Tuesday, September 13, 2011

It's Never Too Late . . .

Let’s say a system fix or enhancement is estimated to take from six months to one year to implement (that is, starting from the point in time when resources become available). Or a vendor has agreed to include a fix in some future release.  What’s a nothus miserum to do in the meantime? Muddle through manually? Cobble together some clerical work around?

When a tactical developer implements a solution, it is often with the intention of phasing out the tactical solution when the ‘real’ solution becomes available; that is, when the vendor has finally included the fix or feature, or when the request is eventually plucked from the IT job jar.

As often as not, and certainly too often, the development of the ‘real’ solution never gains legs, or meets with technical or political obstacles, or budget cuts, or shifting priorities, or simply the inability of IT to finish the last ten percent of the project, so that the tactical solution is eventually absorbed into the standard operating practice of the business. Over time, the operating terrain can become littered with tactical solutions, to the dismay of IT management, under whose watch the proliferation proceeded.

But take heart, Mr. CIO, for it’s never too late to assimilate tactical solutions into the mainstream system. Rather than shunning tactical solutions and their developers as the illegal aliens of the business application world, please consider adopting a policy of inclusion by providing them a path to integration.

This path may include refactoring some code, redesigning a few components, or adjusting at a few points of interface. Yet, the tactical developer will have already done the hard parts – working out the fine points of the users’ requirements, articulating the code, and providing you with the perfect model for the ‘real’ solution.  In fact, the hardest part of assimilation may be acknowledging the tactical solution at all (that is, admitting that some of the best ideas come from the field). But after all, savvy managers know that solutions are where you find them.

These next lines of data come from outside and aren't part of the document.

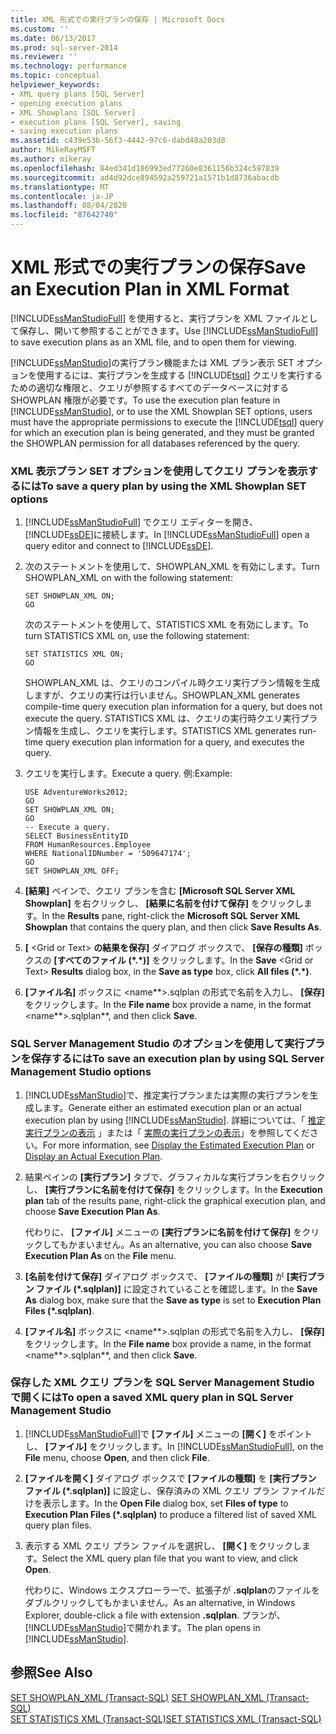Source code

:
 ```yaml
---
title: XML 形式での実行プランの保存 | Microsoft Docs
ms.custom: ''
ms.date: 06/13/2017
ms.prod: sql-server-2014
ms.reviewer: ''
ms.technology: performance
ms.topic: conceptual
helpviewer_keywords:
- XML query plans [SQL Server]
- opening execution plans
- XML Showplans [SQL Server]
- execution plans [SQL Server], saving
- saving execution plans
ms.assetid: c439e53b-56f3-4442-97c6-dabd48a203d8
author: MikeRayMSFT
ms.author: mikeray
ms.openlocfilehash: 84ed341d186993ed77260e8361156b324c597839
ms.sourcegitcommit: ad4d92dce894592a259721a1571b1d8736abacdb
ms.translationtype: MT
ms.contentlocale: ja-JP
ms.lasthandoff: 08/04/2020
ms.locfileid: "87642740"
---
```

# <a name="save-an-execution-plan-in-xml-format"></a><span data-ttu-id="f925a-102">XML 形式での実行プランの保存</span><span class="sxs-lookup"><span data-stu-id="f925a-102">Save an Execution Plan in XML Format</span></span>
  <span data-ttu-id="f925a-103">[!INCLUDE[ssManStudioFull](../../includes/ssmanstudiofull-md.md)] を使用すると、実行プランを XML ファイルとして保存し、開いて参照することができます。</span><span class="sxs-lookup"><span data-stu-id="f925a-103">Use [!INCLUDE[ssManStudioFull](../../includes/ssmanstudiofull-md.md)] to save execution plans as an XML file, and to open them for viewing.</span></span>  
  
 <span data-ttu-id="f925a-104">[!INCLUDE[ssManStudio](../../includes/ssmanstudio-md.md)]の実行プラン機能または XML プラン表示 SET オプションを使用するには、実行プランを生成する [!INCLUDE[tsql](../../includes/tsql-md.md)] クエリを実行するための適切な権限と、クエリが参照するすべてのデータベースに対する SHOWPLAN 権限が必要です。</span><span class="sxs-lookup"><span data-stu-id="f925a-104">To use the execution plan feature in [!INCLUDE[ssManStudio](../../includes/ssmanstudio-md.md)], or to use the XML Showplan SET options, users must have the appropriate permissions to execute the [!INCLUDE[tsql](../../includes/tsql-md.md)] query for which an execution plan is being generated, and they must be granted the SHOWPLAN permission for all databases referenced by the query.</span></span>  
  
### <a name="to-save-a-query-plan-by-using-the-xml-showplan-set-options"></a><span data-ttu-id="f925a-105">XML 表示プラン SET オプションを使用してクエリ プランを表示するには</span><span class="sxs-lookup"><span data-stu-id="f925a-105">To save a query plan by using the XML Showplan SET options</span></span>  
  
1.  <span data-ttu-id="f925a-106">[!INCLUDE[ssManStudioFull](../../includes/ssmanstudiofull-md.md)] でクエリ エディターを開き、 [!INCLUDE[ssDE](../../includes/ssde-md.md)]に接続します。</span><span class="sxs-lookup"><span data-stu-id="f925a-106">In [!INCLUDE[ssManStudioFull](../../includes/ssmanstudiofull-md.md)] open a query editor and connect to [!INCLUDE[ssDE](../../includes/ssde-md.md)].</span></span>  
  
2.  <span data-ttu-id="f925a-107">次のステートメントを使用して、SHOWPLAN_XML を有効にします。</span><span class="sxs-lookup"><span data-stu-id="f925a-107">Turn SHOWPLAN_XML on with the following statement:</span></span>  
  
    ```  
    SET SHOWPLAN_XML ON;  
    GO  
    ```  
  
     <span data-ttu-id="f925a-108">次のステートメントを使用して、STATISTICS XML を有効にします。</span><span class="sxs-lookup"><span data-stu-id="f925a-108">To turn STATISTICS XML on, use the following statement:</span></span>  
  
    ```  
    SET STATISTICS XML ON;  
    GO  
    ```  
  
     <span data-ttu-id="f925a-109">SHOWPLAN_XML は、クエリのコンパイル時クエリ実行プラン情報を生成しますが、クエリの実行は行いません。</span><span class="sxs-lookup"><span data-stu-id="f925a-109">SHOWPLAN_XML generates compile-time query execution plan information for a query, but does not execute the query.</span></span> <span data-ttu-id="f925a-110">STATISTICS XML は、クエリの実行時クエリ実行プラン情報を生成し、クエリを実行します。</span><span class="sxs-lookup"><span data-stu-id="f925a-110">STATISTICS XML generates run-time query execution plan information for a query, and executes the query.</span></span>  
  
3.  <span data-ttu-id="f925a-111">クエリを実行します。</span><span class="sxs-lookup"><span data-stu-id="f925a-111">Execute a query.</span></span> <span data-ttu-id="f925a-112">例:</span><span class="sxs-lookup"><span data-stu-id="f925a-112">Example:</span></span>  
  
    ```  
    USE AdventureWorks2012;  
    GO  
    SET SHOWPLAN_XML ON;  
    GO  
    -- Execute a query.  
    SELECT BusinessEntityID   
    FROM HumanResources.Employee  
    WHERE NationalIDNumber = '509647174';  
    GO  
    SET SHOWPLAN_XML OFF;  
    ```  
  
4.  <span data-ttu-id="f925a-113">**[結果]** ペインで、クエリ プランを含む **[Microsoft SQL Server XML Showplan]** を右クリックし、 **[結果に名前を付けて保存]** をクリックします。</span><span class="sxs-lookup"><span data-stu-id="f925a-113">In the **Results** pane, right-click the **Microsoft SQL Server XML Showplan** that contains the query plan, and then click **Save Results As**.</span></span>  
  
5.  <span data-ttu-id="f925a-114">**[** \<Grid or Text> **の結果を保存]** ダイアログ ボックスで、 **[保存の種類]** ボックスの **[すべてのファイル (\*.\*)]** をクリックします。</span><span class="sxs-lookup"><span data-stu-id="f925a-114">In the **Save** \<Grid or Text> **Results** dialog box, in the **Save as type** box, click **All files (\*.\*)**.</span></span>  
  
6.  <span data-ttu-id="f925a-115">**[ファイル名]** ボックスに \<name**>.sqlplan の形式で名前を入力し、 **[保存]** をクリックします。</span><span class="sxs-lookup"><span data-stu-id="f925a-115">In the **File name** box provide a name, in the format \<name**>.sqlplan\*\*, and then click **Save**.</span></span>  
  
### <a name="to-save-an-execution-plan-by-using-sql-server-management-studio-options"></a><span data-ttu-id="f925a-116">SQL Server Management Studio のオプションを使用して実行プランを保存するには</span><span class="sxs-lookup"><span data-stu-id="f925a-116">To save an execution plan by using SQL Server Management Studio options</span></span>  
  
1.  <span data-ttu-id="f925a-117">[!INCLUDE[ssManStudio](../../includes/ssmanstudio-md.md)]で、推定実行プランまたは実際の実行プランを生成します。</span><span class="sxs-lookup"><span data-stu-id="f925a-117">Generate either an estimated execution plan or an actual execution plan by using [!INCLUDE[ssManStudio](../../includes/ssmanstudio-md.md)].</span></span> <span data-ttu-id="f925a-118">詳細については、「 [推定実行プランの表示](display-the-estimated-execution-plan.md) 」または「 [実際の実行プランの表示](display-an-actual-execution-plan.md)」を参照してください。</span><span class="sxs-lookup"><span data-stu-id="f925a-118">For more information, see [Display the Estimated Execution Plan](display-the-estimated-execution-plan.md) or [Display an Actual Execution Plan](display-an-actual-execution-plan.md).</span></span>  
  
2.  <span data-ttu-id="f925a-119">結果ペインの **[実行プラン]** タブで、グラフィカルな実行プランを右クリックし、 **[実行プランに名前を付けて保存]** をクリックします。</span><span class="sxs-lookup"><span data-stu-id="f925a-119">In the **Execution plan** tab of the results pane, right-click the graphical execution plan, and choose **Save Execution Plan As**.</span></span>  
  
     <span data-ttu-id="f925a-120">代わりに、 **[ファイル]** メニューの **[実行プランに名前を付けて保存]** をクリックしてもかまいません。</span><span class="sxs-lookup"><span data-stu-id="f925a-120">As an alternative, you can also choose **Save Execution Plan As** on the **File** menu.</span></span>  
  
3.  <span data-ttu-id="f925a-121">**[名前を付けて保存]** ダイアログ ボックスで、 **[ファイルの種類]** が **[実行プラン ファイル (\*.sqlplan)]** に設定されていることを確認します。</span><span class="sxs-lookup"><span data-stu-id="f925a-121">In the **Save As** dialog box, make sure that the **Save as type** is set to **Execution Plan Files (\*.sqlplan)**.</span></span>  
  
4.  <span data-ttu-id="f925a-122">**[ファイル名]** ボックスに \<name**>.sqlplan の形式で名前を入力し、 **[保存]** をクリックします。</span><span class="sxs-lookup"><span data-stu-id="f925a-122">In the **File name** box provide a name, in the format \<name**>.sqlplan\*\*, and then click **Save**.</span></span>  
  
### <a name="to-open-a-saved-xml-query-plan-in-sql-server-management-studio"></a><span data-ttu-id="f925a-123">保存した XML クエリ プランを SQL Server Management Studio で開くには</span><span class="sxs-lookup"><span data-stu-id="f925a-123">To open a saved XML query plan in SQL Server Management Studio</span></span>  
  
1.  <span data-ttu-id="f925a-124">[!INCLUDE[ssManStudioFull](../../includes/ssmanstudiofull-md.md)]で **[ファイル]** メニューの **[開く]** をポイントし、 **[ファイル]** をクリックします。</span><span class="sxs-lookup"><span data-stu-id="f925a-124">In [!INCLUDE[ssManStudioFull](../../includes/ssmanstudiofull-md.md)], on the **File** menu, choose **Open**, and then click **File**.</span></span>  
  
2.  <span data-ttu-id="f925a-125">**[ファイルを開く]** ダイアログ ボックスで **[ファイルの種類]** を **[実行プラン ファイル (\*.sqlplan)]** に設定し、保存済みの XML クエリ プラン ファイルだけを表示します。</span><span class="sxs-lookup"><span data-stu-id="f925a-125">In the **Open File** dialog box, set **Files of type** to **Execution Plan Files (\*.sqlplan)** to produce a filtered list of saved XML query plan files.</span></span>  
  
3.  <span data-ttu-id="f925a-126">表示する XML クエリ プラン ファイルを選択し、 **[開く]** をクリックします。</span><span class="sxs-lookup"><span data-stu-id="f925a-126">Select the XML query plan file that you want to view, and click **Open**.</span></span>  
  
     <span data-ttu-id="f925a-127">代わりに、Windows エクスプローラーで、拡張子が **.sqlplan**のファイルをダブルクリックしてもかまいません。</span><span class="sxs-lookup"><span data-stu-id="f925a-127">As an alternative, in Windows Explorer, double-click a file with extension **.sqlplan**.</span></span> <span data-ttu-id="f925a-128">プランが、 [!INCLUDE[ssManStudio](../../includes/ssmanstudio-md.md)]で開かれます。</span><span class="sxs-lookup"><span data-stu-id="f925a-128">The plan opens in [!INCLUDE[ssManStudio](../../includes/ssmanstudio-md.md)].</span></span>  
  
## <a name="see-also"></a><span data-ttu-id="f925a-129">参照</span><span class="sxs-lookup"><span data-stu-id="f925a-129">See Also</span></span>  
 <span data-ttu-id="f925a-130">[SET SHOWPLAN_XML &#40;Transact-SQL&#41;](/sql/t-sql/statements/set-showplan-xml-transact-sql) </span><span class="sxs-lookup"><span data-stu-id="f925a-130">[SET SHOWPLAN_XML &#40;Transact-SQL&#41;](/sql/t-sql/statements/set-showplan-xml-transact-sql) </span></span>  
 [<span data-ttu-id="f925a-131">SET STATISTICS XML &#40;Transact-SQL&#41;</span><span class="sxs-lookup"><span data-stu-id="f925a-131">SET STATISTICS XML &#40;Transact-SQL&#41;</span></span>](/sql/t-sql/statements/set-statistics-xml-transact-sql)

The benefits of tactical solutions need not be revisited here.  You can simply ask the man who owns one. But the benefits of assimilating them go beyond IT control and standardization.  The user community in general and the tactical developer in particular will exhibit a greater affinity toward the application, having had an active hand in its development and improvement. And, because the problem and its solution are well defined and well understood, the task of assimilation will not require a commitment of your top talent, and may offer the younger or newer developer an opportunity to work with the tactical developer, learn a bit about the business, take a tactical solution off-line and bring a short-term, low risk, high value project to completion.

Good software evolves. And with a little guidance, over time, incongruities can be resolved, standards can be met, and good business solutions can become good IT solutions as well. Sound like a plan?